RECORD EXCERPTS: Begin
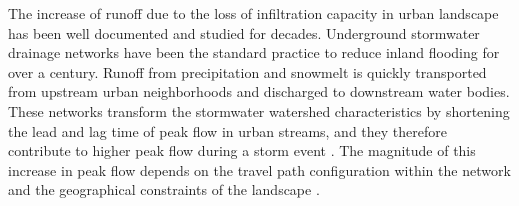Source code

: \documentclass[draft]{agujournal2019}
\begin{document}

The increase of runoff due to the loss of infiltration capacity in urban landscape has been well documented and studied for decades. Underground stormwater drainage networks have been the standard practice to reduce inland flooding for over a century. Runoff from precipitation and snowmelt is quickly transported from upstream urban neighborhoods and discharged to downstream water bodies. These networks transform the stormwater watershed characteristics by shortening the lead and lag time of peak flow in urban streams, and they therefore contribute to higher peak flow during a storm event \cite{Graf1977, Jovanovic2019}. The magnitude of this increase in peak flow depends on the travel path configuration within the network \cite{Seo2012} and the geographical constraints of the landscape \cite{}. 
\end{document}
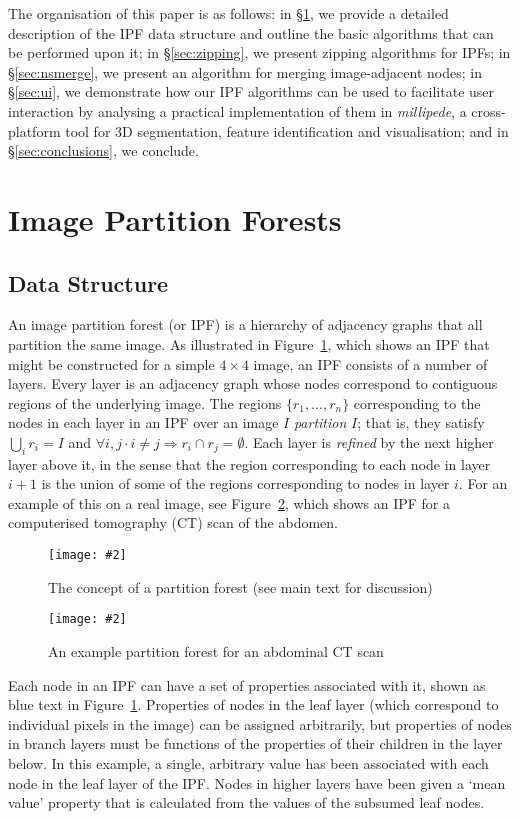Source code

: \documentclass[a4paper]{article}
\newcommand{\stufigex}[5]					%
{
	\begin{figure}[#5]
	\begin{center}
		\texttt{[image: \#2]}
		\caption{#3}
		\label{#4}
	\end{center}
	\end{figure}
}
\begin{document}
The organisation of this paper is as follows: in \S\ref{sec:ipfs}, we provide a detailed description of the IPF data structure and outline the basic algorithms that can be performed upon it; in \S\ref{sec:zipping}, we present zipping algorithms for IPFs; in \S\ref{sec:nsmerge}, we present an algorithm for merging image-adjacent nodes; in \S\ref{sec:ui}, we demonstrate how our IPF algorithms can be used to facilitate user interaction by analysing a practical implementation of them in \emph{millipede}, a cross-platform tool for 3D segmentation, feature identification and visualisation; and in \S\ref{sec:conclusions}, we conclude.

\section{Image Partition Forests}
\label{sec:ipfs}

\subsection{Data Structure}

An image partition forest (or IPF) is a hierarchy of adjacency graphs that all partition the same image. As illustrated in Figure~\ref{fig:ipfs-concept}, which shows an IPF that might be constructed for a simple $4 \times 4$ image, an IPF consists of a number of layers. Every layer is an adjacency graph whose nodes correspond to contiguous regions of the underlying image. The regions $\{r_1,...,r_n\}$ corresponding to the nodes in each layer in an IPF over an image $I$ \emph{partition} $I$; that is, they satisfy $\bigcup_i r_i = I$ and $\forall i, j \cdot i \ne j \Rightarrow r_i \cap r_j = \emptyset$. Each layer is \emph{refined} by the next higher layer above it, in the sense that the region corresponding to each node in layer $i + 1$ is the union of some of the regions corresponding to nodes in layer $i$. For an example of this on a real image, see Figure~\ref{fig:ipfs-ctconcept}, which shows an IPF for a computerised tomography (CT) scan of the abdomen.

\stufigex{height=19cm}{ipfs-concept.png}{The concept of a partition forest (see main text for discussion)}{fig:ipfs-concept}{p}

\stufigex{height=19cm}{ipfs-ctconcept.png}{An example partition forest for an abdominal CT scan}{fig:ipfs-ctconcept}{p}

Each node in an IPF can have a set of properties associated with it, shown as blue text in Figure~\ref{fig:ipfs-concept}. Properties of nodes in the leaf layer (which correspond to individual pixels in the image) can be assigned arbitrarily, but properties of nodes in branch layers must be functions of the properties of their children in the layer below. In this example, a single, arbitrary value has been associated with each node in the leaf layer of the IPF. Nodes in higher layers have been given a `mean value' property that is calculated from the values of the subsumed leaf nodes.
\end{document}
RECORD EXCERPTS: End
- TASK STATEMENT -
Report every line in the data above in which the word "height" appears.

- EXPECTED ANSWER -
\stufigex{height=19cm}{ipfs-concept.png}{The concept of a partition forest (see main text for discussion)}{fig:ipfs-concept}{p}
\stufigex{height=19cm}{ipfs-ctconcept.png}{An example partition forest for an abdominal CT scan}{fig:ipfs-ctconcept}{p}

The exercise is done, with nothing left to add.